[ACTIVITY] Copy the lines below exactly. No picture goes into the copy.
========
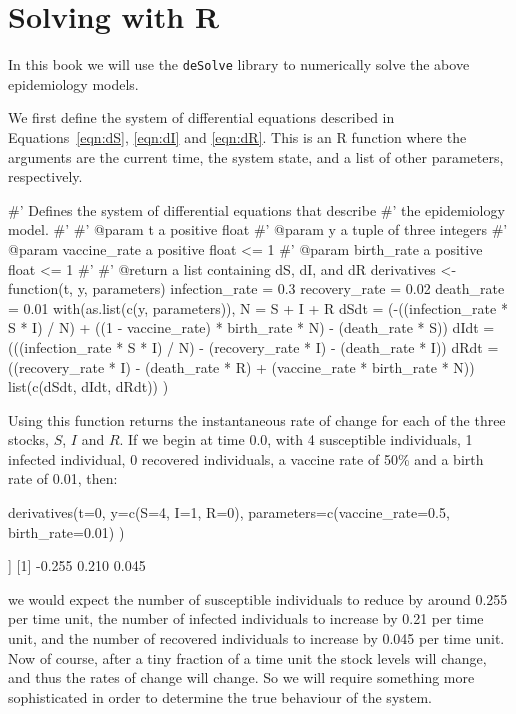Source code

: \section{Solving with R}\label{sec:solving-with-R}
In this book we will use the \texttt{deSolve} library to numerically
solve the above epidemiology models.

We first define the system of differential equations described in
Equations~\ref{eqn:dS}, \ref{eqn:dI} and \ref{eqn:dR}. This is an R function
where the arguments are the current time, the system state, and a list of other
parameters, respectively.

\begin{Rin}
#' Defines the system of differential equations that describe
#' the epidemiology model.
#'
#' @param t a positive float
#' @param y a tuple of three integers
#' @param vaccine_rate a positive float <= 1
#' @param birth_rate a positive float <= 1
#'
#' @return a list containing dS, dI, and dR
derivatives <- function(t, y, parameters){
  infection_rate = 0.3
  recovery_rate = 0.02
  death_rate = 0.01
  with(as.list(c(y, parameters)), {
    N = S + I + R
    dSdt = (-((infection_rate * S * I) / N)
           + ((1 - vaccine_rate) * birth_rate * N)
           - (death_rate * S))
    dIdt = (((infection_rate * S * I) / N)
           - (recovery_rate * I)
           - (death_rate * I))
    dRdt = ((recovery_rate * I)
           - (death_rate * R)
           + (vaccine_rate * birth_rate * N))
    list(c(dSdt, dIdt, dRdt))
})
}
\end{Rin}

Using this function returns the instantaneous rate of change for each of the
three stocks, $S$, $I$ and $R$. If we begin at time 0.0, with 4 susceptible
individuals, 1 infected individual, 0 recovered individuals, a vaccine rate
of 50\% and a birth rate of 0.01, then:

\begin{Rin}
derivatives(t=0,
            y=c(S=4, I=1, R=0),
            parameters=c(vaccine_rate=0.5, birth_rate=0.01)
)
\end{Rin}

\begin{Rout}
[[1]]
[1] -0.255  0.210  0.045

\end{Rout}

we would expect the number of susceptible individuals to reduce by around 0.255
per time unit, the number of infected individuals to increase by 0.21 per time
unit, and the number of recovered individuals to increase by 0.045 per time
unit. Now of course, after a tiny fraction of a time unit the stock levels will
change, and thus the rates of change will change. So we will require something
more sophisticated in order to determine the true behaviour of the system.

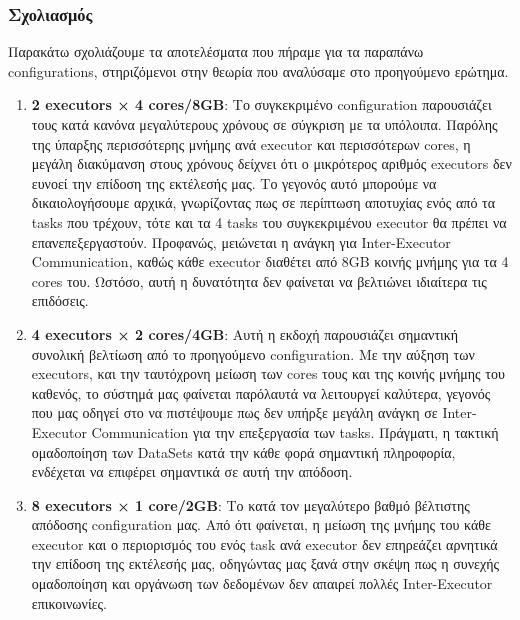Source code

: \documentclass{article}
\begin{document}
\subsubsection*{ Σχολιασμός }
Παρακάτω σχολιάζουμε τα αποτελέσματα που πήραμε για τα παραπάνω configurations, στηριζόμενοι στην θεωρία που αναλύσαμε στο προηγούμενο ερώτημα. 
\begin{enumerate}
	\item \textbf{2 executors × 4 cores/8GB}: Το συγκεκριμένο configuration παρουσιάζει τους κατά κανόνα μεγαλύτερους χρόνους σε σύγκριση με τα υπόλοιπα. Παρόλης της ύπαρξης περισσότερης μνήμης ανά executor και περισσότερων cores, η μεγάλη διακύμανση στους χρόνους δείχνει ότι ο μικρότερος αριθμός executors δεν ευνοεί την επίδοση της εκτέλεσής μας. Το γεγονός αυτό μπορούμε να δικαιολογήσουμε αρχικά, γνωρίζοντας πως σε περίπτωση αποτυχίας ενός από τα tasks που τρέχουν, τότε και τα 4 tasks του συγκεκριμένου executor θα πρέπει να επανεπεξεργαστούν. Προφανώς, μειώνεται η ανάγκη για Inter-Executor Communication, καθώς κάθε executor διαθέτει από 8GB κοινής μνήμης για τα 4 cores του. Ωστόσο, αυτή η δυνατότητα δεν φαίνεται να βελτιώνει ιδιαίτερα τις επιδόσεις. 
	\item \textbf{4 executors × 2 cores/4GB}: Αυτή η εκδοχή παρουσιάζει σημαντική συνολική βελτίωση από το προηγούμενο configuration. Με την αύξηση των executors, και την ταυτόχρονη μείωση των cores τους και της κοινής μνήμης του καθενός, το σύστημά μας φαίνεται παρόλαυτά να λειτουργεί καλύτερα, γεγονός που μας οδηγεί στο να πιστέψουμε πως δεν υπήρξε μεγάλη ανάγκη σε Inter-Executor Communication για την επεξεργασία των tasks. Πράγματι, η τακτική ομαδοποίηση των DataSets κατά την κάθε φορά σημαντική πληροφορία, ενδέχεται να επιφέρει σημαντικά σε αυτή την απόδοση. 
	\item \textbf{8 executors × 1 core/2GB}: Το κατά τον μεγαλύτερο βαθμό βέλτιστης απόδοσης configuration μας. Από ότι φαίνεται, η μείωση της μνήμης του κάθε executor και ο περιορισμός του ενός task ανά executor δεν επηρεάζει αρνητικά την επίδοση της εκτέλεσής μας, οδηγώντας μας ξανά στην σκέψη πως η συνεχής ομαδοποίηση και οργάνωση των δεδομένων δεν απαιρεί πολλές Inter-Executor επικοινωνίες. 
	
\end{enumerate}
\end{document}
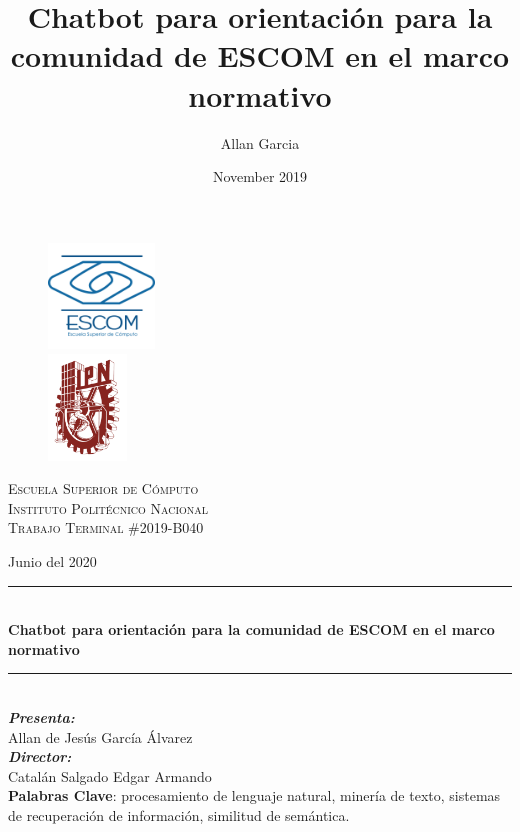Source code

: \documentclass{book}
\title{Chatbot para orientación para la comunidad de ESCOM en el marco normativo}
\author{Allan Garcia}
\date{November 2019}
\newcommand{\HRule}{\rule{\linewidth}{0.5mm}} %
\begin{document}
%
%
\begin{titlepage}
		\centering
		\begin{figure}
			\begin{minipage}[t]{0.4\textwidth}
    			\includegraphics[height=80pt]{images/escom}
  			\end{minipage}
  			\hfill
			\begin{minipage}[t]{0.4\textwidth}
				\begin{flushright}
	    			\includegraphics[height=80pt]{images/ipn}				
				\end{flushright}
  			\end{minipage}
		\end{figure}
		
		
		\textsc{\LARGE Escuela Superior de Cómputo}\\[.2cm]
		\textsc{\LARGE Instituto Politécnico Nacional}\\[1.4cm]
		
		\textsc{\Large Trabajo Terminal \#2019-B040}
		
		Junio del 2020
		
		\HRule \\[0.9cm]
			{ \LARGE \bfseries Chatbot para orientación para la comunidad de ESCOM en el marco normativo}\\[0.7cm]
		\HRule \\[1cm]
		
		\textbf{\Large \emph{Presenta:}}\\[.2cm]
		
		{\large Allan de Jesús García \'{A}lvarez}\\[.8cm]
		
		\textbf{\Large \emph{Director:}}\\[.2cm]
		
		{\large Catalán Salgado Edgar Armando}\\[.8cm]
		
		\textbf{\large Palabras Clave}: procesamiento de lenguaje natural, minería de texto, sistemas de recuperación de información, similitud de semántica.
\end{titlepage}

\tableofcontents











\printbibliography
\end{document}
========
[ANSWER FOR THIS EXERCISE]
Source code

: \section{Solving with R}\label{sec:solving-with-R}
In this book we will use the \texttt{deSolve} library to numerically
solve the above epidemiology models.

We first define the system of differential equations described in
Equations~\ref{eqn:dS}, \ref{eqn:dI} and \ref{eqn:dR}. This is an R function
where the arguments are the current time, the system state, and a list of other
parameters, respectively.

\begin{Rin}
#' Defines the system of differential equations that describe
#' the epidemiology model.
#'
#' @param t a positive float
#' @param y a tuple of three integers
#' @param vaccine_rate a positive float <= 1
#' @param birth_rate a positive float <= 1
#'
#' @return a list containing dS, dI, and dR
derivatives <- function(t, y, parameters){
  infection_rate = 0.3
  recovery_rate = 0.02
  death_rate = 0.01
  with(as.list(c(y, parameters)), {
    N = S + I + R
    dSdt = (-((infection_rate * S * I) / N)
           + ((1 - vaccine_rate) * birth_rate * N)
           - (death_rate * S))
    dIdt = (((infection_rate * S * I) / N)
           - (recovery_rate * I)
           - (death_rate * I))
    dRdt = ((recovery_rate * I)
           - (death_rate * R)
           + (vaccine_rate * birth_rate * N))
    list(c(dSdt, dIdt, dRdt))
})
}
\end{Rin}

Using this function returns the instantaneous rate of change for each of the
three stocks, $S$, $I$ and $R$. If we begin at time 0.0, with 4 susceptible
individuals, 1 infected individual, 0 recovered individuals, a vaccine rate
of 50\% and a birth rate of 0.01, then:

\begin{Rin}
derivatives(t=0,
            y=c(S=4, I=1, R=0),
            parameters=c(vaccine_rate=0.5, birth_rate=0.01)
)
\end{Rin}

\begin{Rout}
[[1]]
[1] -0.255  0.210  0.045

\end{Rout}

we would expect the number of susceptible individuals to reduce by around 0.255
per time unit, the number of infected individuals to increase by 0.21 per time
unit, and the number of recovered individuals to increase by 0.045 per time
unit. Now of course, after a tiny fraction of a time unit the stock levels will
change, and thus the rates of change will change. So we will require something
more sophisticated in order to determine the true behaviour of the system.

Source code

: \documentclass{article}
\begin{document}
\subsubsection*{ Σχολιασμός }
Παρακάτω σχολιάζουμε τα αποτελέσματα που πήραμε για τα παραπάνω configurations, στηριζόμενοι στην θεωρία που αναλύσαμε στο προηγούμενο ερώτημα. 
\begin{enumerate}
	\item \textbf{2 executors × 4 cores/8GB}: Το συγκεκριμένο configuration παρουσιάζει τους κατά κανόνα μεγαλύτερους χρόνους σε σύγκριση με τα υπόλοιπα. Παρόλης της ύπαρξης περισσότερης μνήμης ανά executor και περισσότερων cores, η μεγάλη διακύμανση στους χρόνους δείχνει ότι ο μικρότερος αριθμός executors δεν ευνοεί την επίδοση της εκτέλεσής μας. Το γεγονός αυτό μπορούμε να δικαιολογήσουμε αρχικά, γνωρίζοντας πως σε περίπτωση αποτυχίας ενός από τα tasks που τρέχουν, τότε και τα 4 tasks του συγκεκριμένου executor θα πρέπει να επανεπεξεργαστούν. Προφανώς, μειώνεται η ανάγκη για Inter-Executor Communication, καθώς κάθε executor διαθέτει από 8GB κοινής μνήμης για τα 4 cores του. Ωστόσο, αυτή η δυνατότητα δεν φαίνεται να βελτιώνει ιδιαίτερα τις επιδόσεις. 
	\item \textbf{4 executors × 2 cores/4GB}: Αυτή η εκδοχή παρουσιάζει σημαντική συνολική βελτίωση από το προηγούμενο configuration. Με την αύξηση των executors, και την ταυτόχρονη μείωση των cores τους και της κοινής μνήμης του καθενός, το σύστημά μας φαίνεται παρόλαυτά να λειτουργεί καλύτερα, γεγονός που μας οδηγεί στο να πιστέψουμε πως δεν υπήρξε μεγάλη ανάγκη σε Inter-Executor Communication για την επεξεργασία των tasks. Πράγματι, η τακτική ομαδοποίηση των DataSets κατά την κάθε φορά σημαντική πληροφορία, ενδέχεται να επιφέρει σημαντικά σε αυτή την απόδοση. 
	\item \textbf{8 executors × 1 core/2GB}: Το κατά τον μεγαλύτερο βαθμό βέλτιστης απόδοσης configuration μας. Από ότι φαίνεται, η μείωση της μνήμης του κάθε executor και ο περιορισμός του ενός task ανά executor δεν επηρεάζει αρνητικά την επίδοση της εκτέλεσής μας, οδηγώντας μας ξανά στην σκέψη πως η συνεχής ομαδοποίηση και οργάνωση των δεδομένων δεν απαιρεί πολλές Inter-Executor επικοινωνίες. 
	
\end{enumerate}
\end{document}
Source code

: \documentclass{book}
\title{Chatbot para orientación para la comunidad de ESCOM en el marco normativo}
\author{Allan Garcia}
\date{November 2019}
\newcommand{\HRule}{\rule{\linewidth}{0.5mm}} %
\begin{document}
%
%
\begin{titlepage}
		\centering
		\begin{figure}
			\begin{minipage}[t]{0.4\textwidth}
    			\includegraphics[height=80pt]{images/escom}
  			\end{minipage}
  			\hfill
			\begin{minipage}[t]{0.4\textwidth}
				\begin{flushright}
	    			\includegraphics[height=80pt]{images/ipn}				
				\end{flushright}
  			\end{minipage}
		\end{figure}
		
		
		\textsc{\LARGE Escuela Superior de Cómputo}\\[.2cm]
		\textsc{\LARGE Instituto Politécnico Nacional}\\[1.4cm]
		
		\textsc{\Large Trabajo Terminal \#2019-B040}
		
		Junio del 2020
		
		\HRule \\[0.9cm]
			{ \LARGE \bfseries Chatbot para orientación para la comunidad de ESCOM en el marco normativo}\\[0.7cm]
		\HRule \\[1cm]
		
		\textbf{\Large \emph{Presenta:}}\\[.2cm]
		
		{\large Allan de Jesús García \'{A}lvarez}\\[.8cm]
		
		\textbf{\Large \emph{Director:}}\\[.2cm]
		
		{\large Catalán Salgado Edgar Armando}\\[.8cm]
		
		\textbf{\large Palabras Clave}: procesamiento de lenguaje natural, minería de texto, sistemas de recuperación de información, similitud de semántica.
\end{titlepage}

\tableofcontents











\printbibliography
\end{document}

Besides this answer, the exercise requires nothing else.